Sementara itu, Dewan Stabilitas Keuangan (Financial Stability Board), sebuah organisasi otoritas keuangan serta pengawas lembaga keuangan internasional mendefinisikan apa itu shadow banking secara lebih luas. Institusi keuangan akan mengambil saldo dari nasabah dan meminjamkannya kepada pihak lain atau dikenal dengan istilah intermediasi kredit.
Adapun empat faktor utama dari intermediasi kredit, antara lain:
1. Transformasi jatuh tempo (maturity transformation), yaitu memperoleh dana jangka pendek untuk dipergunakan dalam investasi jangka panjang.
2. Transformasi likuiditas (liquidity transformation) adalah sebuah konsep yang membutuhkan uang tunai untuk membeli aset dengan tingkat penjualan lebih rumit seperti pinjaman.
3. Leverage ialah teknik meminjam dana untuk membeli aset tetap supaya meningkatkan peluang keuntungan investasi.
4. Transfer risiko kredit (credit risk transfer) artiya mengambil risiko peminjam dan memberikannya ke pihak lain.
Baca Juga: Long March Zero Emissions, Siswa di Cisaat Sukabumi Ajak Warga Kurangi Emisi
Alasan shadow banking dapat mengganggu stabilitas sistem keuangan
Selama investor mampu memahami risiko dari aktivitas pemanfaatan dana nasabah, maka tidak ada perkara yang ditimbulkan. Kemudian, masalah akan muncul apabila investor menarik aset jangka panjang dalam juga besar dan sekaligus. Pada akhirnya, lembaga keuangan yang terjebak shadow banking terpaksa mengurangi nilai aset dalam pembukuan mereka.
Memperkirakan besarnya ukuran sistem pada perbankan bayangan tidaklah mudah. Mengingat para pelaku tidak berorientasi kepada kebijakan yang diterbitkan pemerintah. Lembaga yang menganut shadow banking paling banyak ditemui di Amerika Serikat dengan total sebesar 44%.

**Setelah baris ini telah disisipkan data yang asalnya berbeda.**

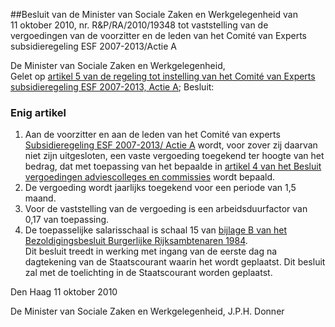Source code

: <meta http-equiv='Content-Type' content='text/html; charset=utf-8' />

##Besluit van de Minister van Sociale Zaken en Werkgelegenheid van 11 oktober 2010, nr. R&P/RA/2010/19348 tot vaststelling van de vergoedingen van de voorzitter en de leden van het Comité van Experts subsidieregeling ESF 2007-2013/Actie A

De Minister van Sociale Zaken en Werkgelegenheid,  
Gelet op [artikel 5 van de regeling tot instelling van het Comité van Experts subsidieregeling ESF 2007-2013, Actie A](../../../../../../../../../../../../ministeriele-regeling/instellingsbesluit/comité/van/experts/subsidieregeling/esf/2007-2013actie/etc/BWBR0026712/README.md);
Besluit:    

### Enig artikel  

1.  Aan de voorzitter en aan de leden van het Comité van experts [Subsidieregeling ESF 2007-2013/ Actie A](../../../../../../../../../../../../ministeriele-regeling/subsidieregeling/esf/2007–2013/(herzien)/BWBR0026313/README.md) wordt, voor zover zij daarvan niet zijn uitgesloten, een vaste vergoeding toegekend ter hoogte van het bedrag, dat met toepassing van het bepaalde in [artikel 4 van het Besluit vergoedingen adviescolleges en commissies](../../../../../../../../../../../../AMvB/besluit/vergoedingen/adviescolleges/en/commissies/BWBR0025279/README.md) wordt bepaald.   
2.  De vergoeding wordt jaarlijks toegekend voor een periode van 1,5 maand.   
3.  Voor de vaststelling van de vergoeding is een arbeidsduurfactor van 0,17 van toepassing.   
4.  De toepasselijke salarisschaal is schaal 15 van [bijlage B van het Bezoldigingsbesluit Burgerlijke Rijksambtenaren 1984](../../../../../../../../../../../../AMvB/bezoldigingsbesluit/burgerlijke/rijksambtenaren/1984/BWBR0003630/README.md).  
Dit besluit treedt in werking met ingang van de eerste dag na dagtekening van de Staatscourant waarin het wordt geplaatst. Dit besluit zal met de toelichting in de Staatscourant worden geplaatst.   

Den Haag 
11 oktober 2010   

De 
Minister van Sociale Zaken en Werkgelegenheid, 
J.P.H. Donner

Tidak berbeda jauh, di Tanah Air sendiri, peristiwa shadow banking masih marak. Menurut anggota Komisi Keuangan dan Perbankan Dewan Perwakilan Rakyat (DPR), Kemal Azis Stamboel menyatakan bahwa pemerintah mendukung kebijakan untuk memperkuat dan mencegah shadow banking.
“Praktik shadow banking harus diatur dan disupervisi dengan ketat. Hal ini menjadi pengalaman berharga”, kata Kemal dalam keterangan tertulis dikutip Jumat (3/2/2023).
Sejalan dengan hal tersebut, Gubernur Bank Indonesia Perry Warjiyo mengungkapkan bahwa BI terus mencermati perkembangan digital dalam industri keuangan (financial technology) seperti peer to peer lending.
Bahaya shadow banking dijelaskan dalam sebuah kajian McKinsey & Company pada Agustus 2019. Perusahaan konsultan global tersebut menganalisis sejumlah korporasi di beberapa negara Asia, termasuk Indonesia. Disebutkan bahwa semakin meningkatnya kredit jangka panjang dengan interest coverage ratio (ICR) di bawah 1,5. Hasilnya banyak lembaga keuangan berisiko gagal bayar (default).
Di sisi lain, pembiayaan berpusat ke lembaga perbankan dan non bank akibat lemahnya pasar modal di beberapa negara. Imbasnya, pembiayaan dari fintech terus meroket. Apalagi jika gagal bayar, perbankan bayangan akan sibuk mencari pinjaman. Oleh karena itu, memahami bahaya dan apa itu shadow banking ternyata sangat berisiko memicu krisis baru.